_Material for this exercise_:
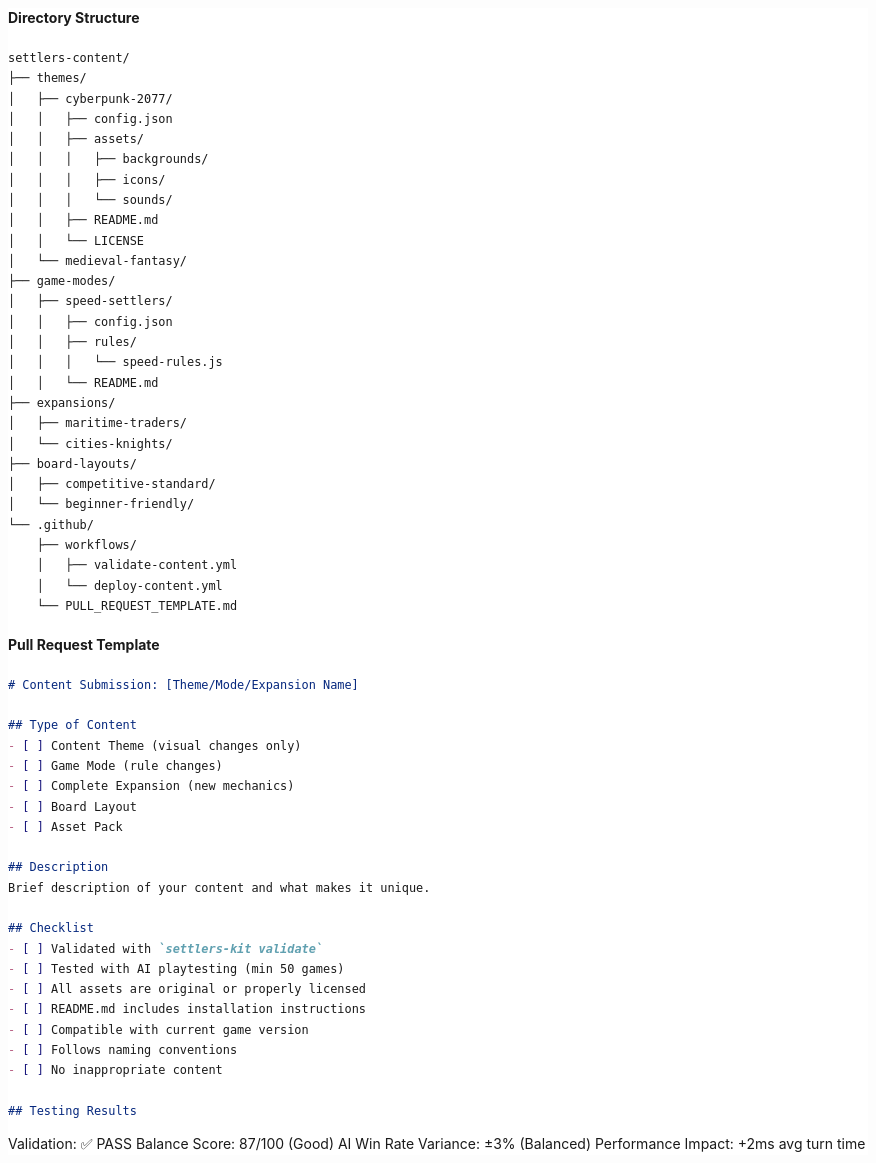 #### **Directory Structure**

```
settlers-content/
├── themes/
│   ├── cyberpunk-2077/
│   │   ├── config.json
│   │   ├── assets/
│   │   │   ├── backgrounds/
│   │   │   ├── icons/
│   │   │   └── sounds/
│   │   ├── README.md
│   │   └── LICENSE
│   └── medieval-fantasy/
├── game-modes/
│   ├── speed-settlers/
│   │   ├── config.json
│   │   ├── rules/
│   │   │   └── speed-rules.js
│   │   └── README.md
├── expansions/
│   ├── maritime-traders/
│   └── cities-knights/
├── board-layouts/
│   ├── competitive-standard/
│   └── beginner-friendly/
└── .github/
    ├── workflows/
    │   ├── validate-content.yml
    │   └── deploy-content.yml
    └── PULL_REQUEST_TEMPLATE.md
```

#### **Pull Request Template**

```markdown
# Content Submission: [Theme/Mode/Expansion Name]

## Type of Content
- [ ] Content Theme (visual changes only)
- [ ] Game Mode (rule changes)
- [ ] Complete Expansion (new mechanics)
- [ ] Board Layout
- [ ] Asset Pack

## Description
Brief description of your content and what makes it unique.

## Checklist
- [ ] Validated with `settlers-kit validate`
- [ ] Tested with AI playtesting (min 50 games)
- [ ] All assets are original or properly licensed
- [ ] README.md includes installation instructions
- [ ] Compatible with current game version
- [ ] Follows naming conventions
- [ ] No inappropriate content

## Testing Results
```
Validation: ✅ PASS
Balance Score: 87/100 (Good)
AI Win Rate Variance: ±3% (Balanced)
Performance Impact: +2ms avg turn time
```

```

_Aim of the task_:
Whenever the string "changes" appears on a line of the material, that line counts; report the count and nothing else.

_Task response_:
2